Thus, as Professor Douglas Laycock explained in an article published before Masterpiece Cakeshop was decided:
A Christian activist named William Jack, who is not a party to the litigation, smoked out the state of Colorado and forced it to make explicit what is usually left to speculation: the refusal to protect conscientious objectors in these cases is discriminatory and one sided. Colorado protects conscientious objectors who support gay rights or marriage equality, but it does not protect conscientious objectors who oppose marriage equality. Because the law is not applied equally, it is not neutral and generally applicable, and it is therefore subject to strict scrutiny under the Free Exercise Clause.
The subjective process the Colorado Commission applied when deciding whether a conscientious objector has lawfully declined to create a product because of its offensive message is categorically non-neutral. The answer to the question whether it is lawful to reject a product with an offensive message “cannot depend on whether the state, or the court, agrees with the message.” An individualized and subjective process for determining who is exempt from a regulatory burden is not a religiously-neutral process, and therefore, strict scrutiny applies under Lukumi when a religious conscientious objector is denied an exemption.

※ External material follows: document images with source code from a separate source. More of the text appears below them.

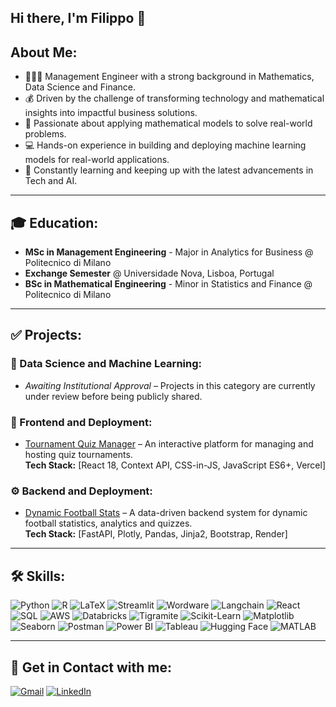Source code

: ## Hi there, I'm Filippo 👋

##  About Me:
- 🧑🏻‍🎓 Management Engineer with a strong background in Mathematics, Data Science and Finance.
- 💰 Driven by the challenge of transforming technology and mathematical insights into impactful business solutions.
- 📄 Passionate about applying mathematical models to solve real-world problems.
- 💻 Hands-on experience in building and deploying machine learning models for real-world applications.
- 🚀 Constantly learning and keeping up with the latest advancements in Tech and AI.

---

## 🎓 Education:
- **MSc in Management Engineering** - Major in Analytics for Business @ Politecnico di Milano  
- **Exchange Semester** @ Universidade Nova, Lisboa, Portugal 
- **BSc in Mathematical Engineering** - Minor in Statistics and Finance @ Politecnico di Milano  

---

## ✅ Projects:

### 🔬 Data Science and Machine Learning:
- *Awaiting Institutional Approval* – Projects in this category are currently under review before being publicly shared.

### 🎨 Frontend and Deployment:
- [Tournament Quiz Manager](#) – An interactive platform for managing and hosting quiz tournaments.  
  **Tech Stack:** [React 18, Context API, CSS-in-JS, JavaScript ES6+, Vercel]  

### ⚙️ Backend and Deployment:
- [Dynamic Football Stats](#) – A data-driven backend system for dynamic football statistics, analytics and quizzes.  
  **Tech Stack:** [FastAPI, Plotly, Pandas, Jinja2, Bootstrap, Render]

---

## 🛠 Skills:
![Python](https://img.shields.io/badge/PYTHON-green?style=for-the-badge&logo=python&logoColor=white) ![R](https://img.shields.io/badge/R-blue?style=for-the-badge&logo=r&logoColor=white) ![LaTeX](https://img.shields.io/badge/LATEX-orange?style=for-the-badge&logo=latex&logoColor=white) ![Streamlit](https://img.shields.io/badge/STREAMLIT-red?style=for-the-badge&logo=streamlit&logoColor=white) ![Wordware](https://img.shields.io/badge/WORDWARE-gray?style=for-the-badge) ![Langchain](https://img.shields.io/badge/LANGCHAIN-green?style=for-the-badge) ![React](https://img.shields.io/badge/REACT-blue?style=for-the-badge&logo=react&logoColor=white) ![SQL](https://img.shields.io/badge/SQL-orange?style=for-the-badge&logo=postgresql&logoColor=white) ![AWS](https://img.shields.io/badge/AWS-black?style=for-the-badge&logo=amazonaws&logoColor=white) ![Databricks](https://img.shields.io/badge/DATABRICKS-red?style=for-the-badge&logo=databricks&logoColor=white) ![Tigramite](https://img.shields.io/badge/TIGRAMITE-blue?style=for-the-badge) ![Scikit-Learn](https://img.shields.io/badge/SCIKIT--LEARN-yellow?style=for-the-badge&logo=scikit-learn&logoColor=white) ![Matplotlib](https://img.shields.io/badge/MATPLOTLIB-blue?style=for-the-badge) ![Seaborn](https://img.shields.io/badge/SEABORN-lightblue?style=for-the-badge) ![Postman](https://img.shields.io/badge/POSTMAN-orange?style=for-the-badge&logo=postman&logoColor=white) ![Power BI](https://img.shields.io/badge/POWER%20BI-yellow?style=for-the-badge&logo=powerbi&logoColor=black) ![Tableau](https://img.shields.io/badge/TABLEAU-blue?style=for-the-badge&logo=tableau&logoColor=white) ![Hugging Face](https://img.shields.io/badge/HUGGING%20FACE-yellow?style=for-the-badge&logo=huggingface&logoColor=white) ![MATLAB](https://img.shields.io/badge/MATLAB-blue?style=for-the-badge&logo=mathworks&logoColor=white)



---

## 🔗 Get in Contact with me:
[![Gmail](https://img.shields.io/badge/GMAIL-red?style=for-the-badge&logo=gmail&logoColor=white)](mailto:rinaldifilippo6@gmail.com)
[![LinkedIn](https://img.shields.io/badge/LINKEDIN-blue?style=for-the-badge&logo=linkedin&logoColor=white)](https://www.linkedin.com/in/filippo-rinaldi6/)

Public accommodations laws are being weaponized by supporters of same-sex marriage to drive religious conscientious objectors out of business and deprive them of their livelihoods. For example, in Masterpiece Cakeshop, Charlie Craig and Dave Mullins attempted to use Colorado law not only to demand “the right to live their own lives by their own values, but also the right to force religious objectors to assist them in doing so.” The issue was not whether they could obtain a custom wedding cake in the Denver metropolitan marketplace, but whether Jack Phillips must set aside his sincerely held religious beliefs to design a wedding cake celebrating their same-sex wedding.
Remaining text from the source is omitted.